▶ [TASK REQUIREMENTS] Records follow. Pull out every line that contains "PURCHASE".

[Opening GIVEN DATA section]

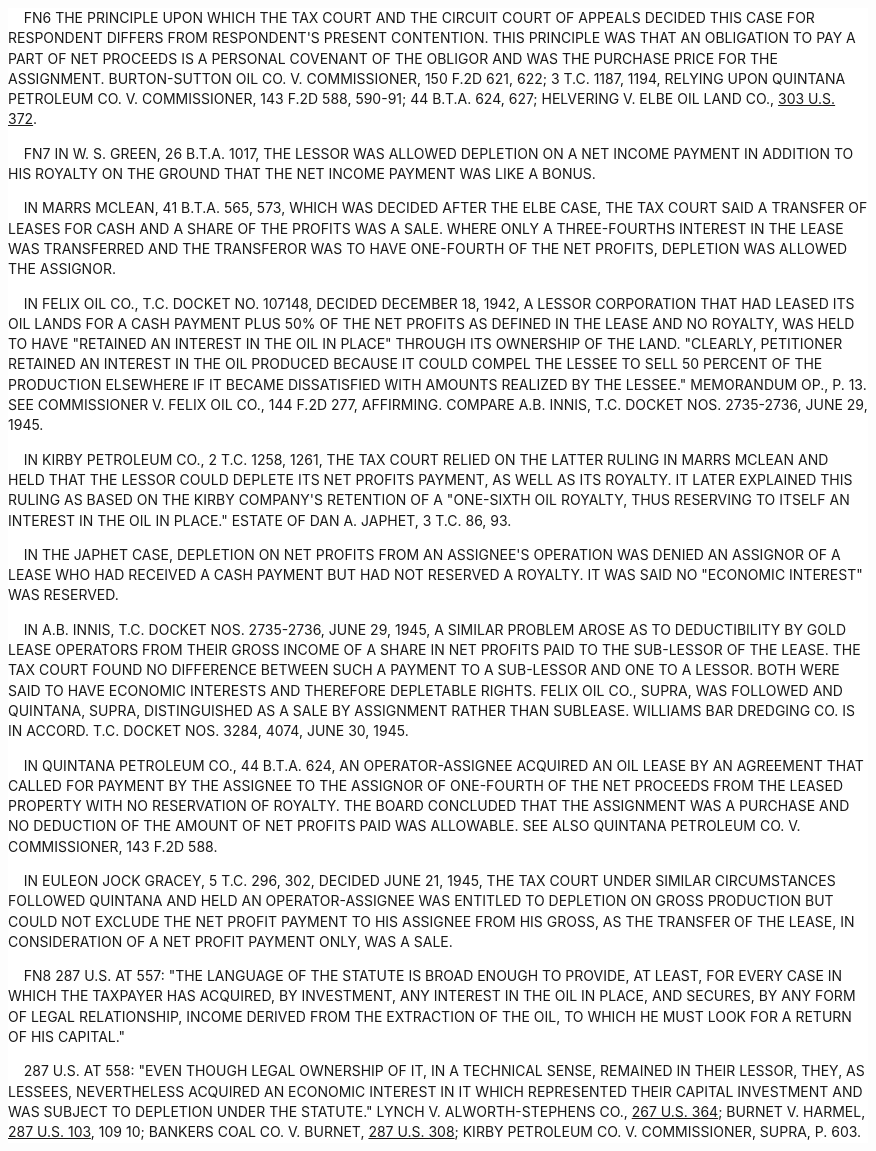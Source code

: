     FN6  THE PRINCIPLE UPON WHICH THE TAX COURT AND THE CIRCUIT COURT OF APPEALS DECIDED THIS CASE FOR RESPONDENT DIFFERS FROM RESPONDENT'S PRESENT CONTENTION.  THIS PRINCIPLE WAS THAT AN OBLIGATION TO PAY A PART OF NET PROCEEDS IS A PERSONAL COVENANT OF THE OBLIGOR AND WAS THE PURCHASE PRICE FOR THE ASSIGNMENT.  BURTON-SUTTON OIL CO. V. COMMISSIONER, 150 F.2D 621, 622; 3 T.C. 1187, 1194, RELYING UPON QUINTANA PETROLEUM CO. V. COMMISSIONER, 143 F.2D 588, 590-91; 44 B.T.A. 624, 627; HELVERING V. ELBE OIL LAND CO., [303 U.S. 372][/us/courts/scotus/usReporter/303/372].

    FN7  IN W. S. GREEN, 26 B.T.A. 1017, THE LESSOR WAS ALLOWED DEPLETION ON A NET INCOME PAYMENT IN ADDITION TO HIS ROYALTY ON THE GROUND THAT THE NET INCOME PAYMENT WAS LIKE A BONUS.

    IN MARRS MCLEAN, 41 B.T.A. 565, 573, WHICH WAS DECIDED AFTER THE ELBE CASE, THE TAX COURT SAID A TRANSFER OF LEASES FOR CASH AND A SHARE OF THE PROFITS WAS A SALE.  WHERE ONLY A THREE-FOURTHS INTEREST IN THE LEASE WAS TRANSFERRED AND THE TRANSFEROR WAS TO HAVE ONE-FOURTH OF THE NET PROFITS, DEPLETION WAS ALLOWED THE ASSIGNOR.

    IN FELIX OIL CO., T.C. DOCKET NO. 107148, DECIDED DECEMBER 18, 1942, A LESSOR CORPORATION THAT HAD LEASED ITS OIL LANDS FOR A CASH PAYMENT PLUS 50% OF THE NET PROFITS AS DEFINED IN THE LEASE AND NO ROYALTY, WAS HELD TO HAVE "RETAINED AN INTEREST IN THE OIL IN PLACE" THROUGH ITS OWNERSHIP OF THE LAND.  "CLEARLY, PETITIONER RETAINED AN INTEREST IN THE OIL PRODUCED BECAUSE IT COULD COMPEL THE LESSEE TO SELL 50 PERCENT OF THE PRODUCTION ELSEWHERE IF IT BECAME DISSATISFIED WITH AMOUNTS REALIZED BY THE LESSEE."  MEMORANDUM OP., P. 13.  SEE COMMISSIONER V. FELIX OIL CO., 144 F.2D 277, AFFIRMING.  COMPARE A.B. INNIS, T.C. DOCKET NOS. 2735-2736, JUNE 29, 1945.

    IN KIRBY PETROLEUM CO., 2 T.C. 1258, 1261, THE TAX COURT RELIED ON THE LATTER RULING IN MARRS MCLEAN AND HELD THAT THE LESSOR COULD DEPLETE ITS NET PROFITS PAYMENT, AS WELL AS ITS ROYALTY.  IT LATER EXPLAINED THIS RULING AS BASED ON THE KIRBY COMPANY'S RETENTION OF A "ONE-SIXTH OIL ROYALTY, THUS RESERVING TO ITSELF AN INTEREST IN THE OIL IN PLACE."  ESTATE OF DAN A. JAPHET, 3 T.C. 86, 93.

    IN THE JAPHET CASE, DEPLETION ON NET PROFITS FROM AN ASSIGNEE'S OPERATION WAS DENIED AN ASSIGNOR OF A LEASE WHO HAD RECEIVED A CASH PAYMENT BUT HAD NOT RESERVED A ROYALTY.  IT WAS SAID NO "ECONOMIC INTEREST" WAS RESERVED.

    IN A.B. INNIS, T.C. DOCKET NOS. 2735-2736, JUNE 29, 1945, A SIMILAR PROBLEM AROSE AS TO DEDUCTIBILITY BY GOLD LEASE OPERATORS FROM THEIR GROSS INCOME OF A SHARE IN NET PROFITS PAID TO THE SUB-LESSOR OF THE LEASE.  THE TAX COURT FOUND NO DIFFERENCE BETWEEN SUCH A PAYMENT TO A SUB-LESSOR AND ONE TO A LESSOR.  BOTH WERE SAID TO HAVE ECONOMIC INTERESTS AND THEREFORE DEPLETABLE RIGHTS.  FELIX OIL CO., SUPRA, WAS FOLLOWED AND QUINTANA, SUPRA, DISTINGUISHED AS A SALE BY ASSIGNMENT RATHER THAN SUBLEASE.  WILLIAMS BAR DREDGING CO. IS IN ACCORD.  T.C. DOCKET NOS. 3284, 4074, JUNE 30, 1945.

    IN QUINTANA PETROLEUM CO., 44 B.T.A. 624, AN OPERATOR-ASSIGNEE ACQUIRED AN OIL LEASE BY AN AGREEMENT THAT CALLED FOR PAYMENT BY THE ASSIGNEE TO THE ASSIGNOR OF ONE-FOURTH OF THE NET PROCEEDS FROM THE LEASED PROPERTY WITH NO RESERVATION OF ROYALTY.  THE BOARD CONCLUDED THAT THE ASSIGNMENT WAS A PURCHASE AND NO DEDUCTION OF THE AMOUNT OF NET PROFITS PAID WAS ALLOWABLE.  SEE ALSO QUINTANA PETROLEUM CO. V. COMMISSIONER, 143 F.2D 588.

    IN EULEON JOCK GRACEY, 5 T.C. 296, 302, DECIDED JUNE 21, 1945, THE TAX COURT UNDER SIMILAR CIRCUMSTANCES FOLLOWED QUINTANA AND HELD AN OPERATOR-ASSIGNEE WAS ENTITLED TO DEPLETION ON GROSS PRODUCTION BUT COULD NOT EXCLUDE THE NET PROFIT PAYMENT TO HIS ASSIGNEE FROM HIS GROSS, AS THE TRANSFER OF THE LEASE, IN CONSIDERATION OF A NET PROFIT PAYMENT ONLY, WAS A SALE.

    FN8  287 U.S. AT 557:  "THE LANGUAGE OF THE STATUTE IS BROAD ENOUGH TO PROVIDE, AT LEAST, FOR EVERY CASE IN WHICH THE TAXPAYER HAS ACQUIRED, BY INVESTMENT, ANY INTEREST IN THE OIL IN PLACE, AND SECURES, BY ANY FORM OF LEGAL RELATIONSHIP, INCOME DERIVED FROM THE EXTRACTION OF THE OIL, TO WHICH HE MUST LOOK FOR A RETURN OF HIS CAPITAL."

    287 U.S. AT 558:  "EVEN THOUGH LEGAL OWNERSHIP OF IT, IN A TECHNICAL SENSE, REMAINED IN THEIR LESSOR, THEY, AS LESSEES, NEVERTHELESS ACQUIRED AN ECONOMIC INTEREST IN IT WHICH REPRESENTED THEIR CAPITAL INVESTMENT AND WAS SUBJECT TO DEPLETION UNDER THE STATUTE."  LYNCH V. ALWORTH-STEPHENS CO., [267 U.S. 364][/us/courts/scotus/usReporter/267/364]; BURNET V. HARMEL, [287 U.S. 103][/us/courts/scotus/usReporter/287/103], 109 10; BANKERS COAL CO. V. BURNET, [287 U.S. 308][/us/courts/scotus/usReporter/287/308]; KIRBY PETROLEUM CO. V. COMMISSIONER, SUPRA, P. 603.


[/us/courts/scotus/usReporter/328/25]: https://publicdocs.github.io/go/links?ns=uslm-x&ref=%2Fus%2Fcourts%2Fscotus%2FusReporter%2F328%2F25
[/us/courts/scotus/usReporter/303/372]: https://publicdocs.github.io/go/links?ns=uslm-x&ref=%2Fus%2Fcourts%2Fscotus%2FusReporter%2F303%2F372
[/us/courts/scotus/usReporter/326/755]: https://publicdocs.github.io/go/links?ns=uslm-x&ref=%2Fus%2Fcourts%2Fscotus%2FusReporter%2F326%2F755
[/us/courts/scotus/usReporter/326/599]: https://publicdocs.github.io/go/links?ns=uslm-x&ref=%2Fus%2Fcourts%2Fscotus%2FusReporter%2F326%2F599
[/us/courts/scotus/usReporter/327/771]: https://publicdocs.github.io/go/links?ns=uslm-x&ref=%2Fus%2Fcourts%2Fscotus%2FusReporter%2F327%2F771
[/us/courts/scotus/usReporter/287/103]: https://publicdocs.github.io/go/links?ns=uslm-x&ref=%2Fus%2Fcourts%2Fscotus%2FusReporter%2F287%2F103
[/us/courts/scotus/usReporter/310/404]: https://publicdocs.github.io/go/links?ns=uslm-x&ref=%2Fus%2Fcourts%2Fscotus%2FusReporter%2F310%2F404
[/us/courts/scotus/usReporter/287/551]: https://publicdocs.github.io/go/links?ns=uslm-x&ref=%2Fus%2Fcourts%2Fscotus%2FusReporter%2F287%2F551
[/us/courts/scotus/usReporter/293/312]: https://publicdocs.github.io/go/links?ns=uslm-x&ref=%2Fus%2Fcourts%2Fscotus%2FusReporter%2F293%2F312
[/us/courts/scotus/usReporter/287/103]: https://publicdocs.github.io/go/links?ns=uslm-x&ref=%2Fus%2Fcourts%2Fscotus%2FusReporter%2F287%2F103
[/us/courts/scotus/usReporter/287/299]: https://publicdocs.github.io/go/links?ns=uslm-x&ref=%2Fus%2Fcourts%2Fscotus%2FusReporter%2F287%2F299
[/us/courts/scotus/usReporter/303/372]: https://publicdocs.github.io/go/links?ns=uslm-x&ref=%2Fus%2Fcourts%2Fscotus%2FusReporter%2F303%2F372
[/us/courts/scotus/usReporter/310/404]: https://publicdocs.github.io/go/links?ns=uslm-x&ref=%2Fus%2Fcourts%2Fscotus%2FusReporter%2F310%2F404
[/us/courts/scotus/usReporter/301/655]: https://publicdocs.github.io/go/links?ns=uslm-x&ref=%2Fus%2Fcourts%2Fscotus%2FusReporter%2F301%2F655
[/us/courts/scotus/usReporter/303/372]: https://publicdocs.github.io/go/links?ns=uslm-x&ref=%2Fus%2Fcourts%2Fscotus%2FusReporter%2F303%2F372
[/us/courts/scotus/usReporter/326/599]: https://publicdocs.github.io/go/links?ns=uslm-x&ref=%2Fus%2Fcourts%2Fscotus%2FusReporter%2F326%2F599
[/us/courts/scotus/usReporter/310/404]: https://publicdocs.github.io/go/links?ns=uslm-x&ref=%2Fus%2Fcourts%2Fscotus%2FusReporter%2F310%2F404
[/us/stat/49/1648]: https://publicdocs.github.io/go/links?ns=uslm&ref=%2Fus%2Fstat%2F49%2F1648
[/us/courts/scotus/usReporter/293/312]: https://publicdocs.github.io/go/links?ns=uslm-x&ref=%2Fus%2Fcourts%2Fscotus%2FusReporter%2F293%2F312
[/us/courts/scotus/usReporter/303/376]: https://publicdocs.github.io/go/links?ns=uslm-x&ref=%2Fus%2Fcourts%2Fscotus%2FusReporter%2F303%2F376
[/us/courts/scotus/usReporter/287/103]: https://publicdocs.github.io/go/links?ns=uslm-x&ref=%2Fus%2Fcourts%2Fscotus%2FusReporter%2F287%2F103
[/us/courts/scotus/usReporter/287/299]: https://publicdocs.github.io/go/links?ns=uslm-x&ref=%2Fus%2Fcourts%2Fscotus%2FusReporter%2F287%2F299
[/us/courts/scotus/usReporter/303/372]: https://publicdocs.github.io/go/links?ns=uslm-x&ref=%2Fus%2Fcourts%2Fscotus%2FusReporter%2F303%2F372
[/us/courts/scotus/usReporter/267/364]: https://publicdocs.github.io/go/links?ns=uslm-x&ref=%2Fus%2Fcourts%2Fscotus%2FusReporter%2F267%2F364
[/us/courts/scotus/usReporter/287/103]: https://publicdocs.github.io/go/links?ns=uslm-x&ref=%2Fus%2Fcourts%2Fscotus%2FusReporter%2F287%2F103
[/us/courts/scotus/usReporter/287/308]: https://publicdocs.github.io/go/links?ns=uslm-x&ref=%2Fus%2Fcourts%2Fscotus%2FusReporter%2F287%2F308
[/us/courts/scotus/usReporter/231/399]: https://publicdocs.github.io/go/links?ns=uslm-x&ref=%2Fus%2Fcourts%2Fscotus%2FusReporter%2F231%2F399
[/us/courts/scotus/usReporter/287/103]: https://publicdocs.github.io/go/links?ns=uslm-x&ref=%2Fus%2Fcourts%2Fscotus%2FusReporter%2F287%2F103
[/us/courts/scotus/usReporter/267/364]: https://publicdocs.github.io/go/links?ns=uslm-x&ref=%2Fus%2Fcourts%2Fscotus%2FusReporter%2F267%2F364
[/us/courts/scotus/usReporter/287/551]: https://publicdocs.github.io/go/links?ns=uslm-x&ref=%2Fus%2Fcourts%2Fscotus%2FusReporter%2F287%2F551
[/us/stat/40/1057]: https://publicdocs.github.io/go/links?ns=uslm&ref=%2Fus%2Fstat%2F40%2F1057
[/us/stat/39/759]: https://publicdocs.github.io/go/links?ns=uslm&ref=%2Fus%2Fstat%2F39%2F759
[/us/stat/44/16]: https://publicdocs.github.io/go/links?ns=uslm&ref=%2Fus%2Fstat%2F44%2F16
[/us/courts/scotus/usReporter/293/312]: https://publicdocs.github.io/go/links?ns=uslm-x&ref=%2Fus%2Fcourts%2Fscotus%2FusReporter%2F293%2F312
[/us/courts/scotus/usReporter/303/370]: https://publicdocs.github.io/go/links?ns=uslm-x&ref=%2Fus%2Fcourts%2Fscotus%2FusReporter%2F303%2F370
[/us/courts/scotus/usReporter/320/489]: https://publicdocs.github.io/go/links?ns=uslm-x&ref=%2Fus%2Fcourts%2Fscotus%2FusReporter%2F320%2F489
[/us/courts/scotus/usReporter/325/365]: https://publicdocs.github.io/go/links?ns=uslm-x&ref=%2Fus%2Fcourts%2Fscotus%2FusReporter%2F325%2F365
[/us/courts/scotus/usReporter/303/372]: https://publicdocs.github.io/go/links?ns=uslm-x&ref=%2Fus%2Fcourts%2Fscotus%2FusReporter%2F303%2F372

[Closing GIVEN DATA section]

▶ [RESPONSE TO THE TASK]
:     FN6  THE PRINCIPLE UPON WHICH THE TAX COURT AND THE CIRCUIT COURT OF APPEALS DECIDED THIS CASE FOR RESPONDENT DIFFERS FROM RESPONDENT'S PRESENT CONTENTION.  THIS PRINCIPLE WAS THAT AN OBLIGATION TO PAY A PART OF NET PROCEEDS IS A PERSONAL COVENANT OF THE OBLIGOR AND WAS THE PURCHASE PRICE FOR THE ASSIGNMENT.  BURTON-SUTTON OIL CO. V. COMMISSIONER, 150 F.2D 621, 622; 3 T.C. 1187, 1194, RELYING UPON QUINTANA PETROLEUM CO. V. COMMISSIONER, 143 F.2D 588, 590-91; 44 B.T.A. 624, 627; HELVERING V. ELBE OIL LAND CO., [303 U.S. 372][/us/courts/scotus/usReporter/303/372].
    IN QUINTANA PETROLEUM CO., 44 B.T.A. 624, AN OPERATOR-ASSIGNEE ACQUIRED AN OIL LEASE BY AN AGREEMENT THAT CALLED FOR PAYMENT BY THE ASSIGNEE TO THE ASSIGNOR OF ONE-FOURTH OF THE NET PROCEEDS FROM THE LEASED PROPERTY WITH NO RESERVATION OF ROYALTY.  THE BOARD CONCLUDED THAT THE ASSIGNMENT WAS A PURCHASE AND NO DEDUCTION OF THE AMOUNT OF NET PROFITS PAID WAS ALLOWABLE.  SEE ALSO QUINTANA PETROLEUM CO. V. COMMISSIONER, 143 F.2D 588.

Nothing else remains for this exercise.